Assignment of lease by tenant to guarantor - void

​The previously unresolved question of whether English law allows the assignment of a lease by a tenant to its guarantor has now been answered.

23 May 2016

Publication

In EMI Group Limited v O&H Q1 Limited, the latest of a series of cases concerning the Landlord and Tenant (Covenants) Act 1995, the High Court has deal with a significant question which was left unanswered in previous cases. If a tenant purports to assign its lease to its guarantor, that assignment will be void.

The starting point of the saga was the Court of Appeal decision in K/S Victoria Street v House of Fraser (see further commentary here), a case concerning the sale and leaseback of a department store. The arrangements between the parties in K/S Victoria Street involved the grant of a lease to an original tenant (T1) with a more substantial company (G) providing a guarantee, and an obligation requiring T1 to assign the lease to another company (T2) with G providing a fresh guarantee for T2’s obligations. The Court found any guarantee given by G for the obligations of T2 would be void under the anti-avoidance provisions contained in section 25 of the Act. However, the Court went further in its interpretation of section 25 and considered a point that was not in issue, Lord Neuberger commenting, “It would also appear to mean that the lease could not be assigned to the guarantor, even where both tenant and guarantor wanted it.” This was the point which fell to be considered in EMI.
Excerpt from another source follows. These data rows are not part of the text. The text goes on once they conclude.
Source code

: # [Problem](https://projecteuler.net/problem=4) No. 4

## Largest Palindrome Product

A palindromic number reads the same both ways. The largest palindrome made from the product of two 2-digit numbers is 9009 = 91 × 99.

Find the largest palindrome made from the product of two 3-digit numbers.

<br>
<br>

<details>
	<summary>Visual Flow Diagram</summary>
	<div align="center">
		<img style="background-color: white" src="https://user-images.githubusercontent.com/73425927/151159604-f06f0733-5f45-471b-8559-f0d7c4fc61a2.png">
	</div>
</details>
The present case concerned an HMV shop in Worcester. The original landlord granted HMV a 25 year lease in 1996 and EMI provided a guarantee. HMV went into administration in 2013 and in 2014 HMV assigned the lease to EMI, with the consent of the landlord. EMI then contacted the landlord to argue, relying on the interpretation of the Act given in K/S Victoria Street, that the tenant covenants in the lease were unenforceable against EMI, but that the assignment was still valid. EMI issued its claim, seeking a declaration from the Court to this effect, and the landlord, O&H, issued a counterclaim for alternative declarations. The preliminary issue before the Court was whether the Court should declare that:

  • (as sought by EMI) the lease was vested in EMI but that by operation of law the tenant covenants were void and could not be enforced against EMI
  • (as sought by O&H) the lease was vested in EMI and that the tenant covenants were valid and enforceable against EMI, or
  • (as sought by O&H in the alternative) the assignment was void and of no effect, with the result that the assignment could be treated as never having happened, so that EMI would remain liable as guarantor.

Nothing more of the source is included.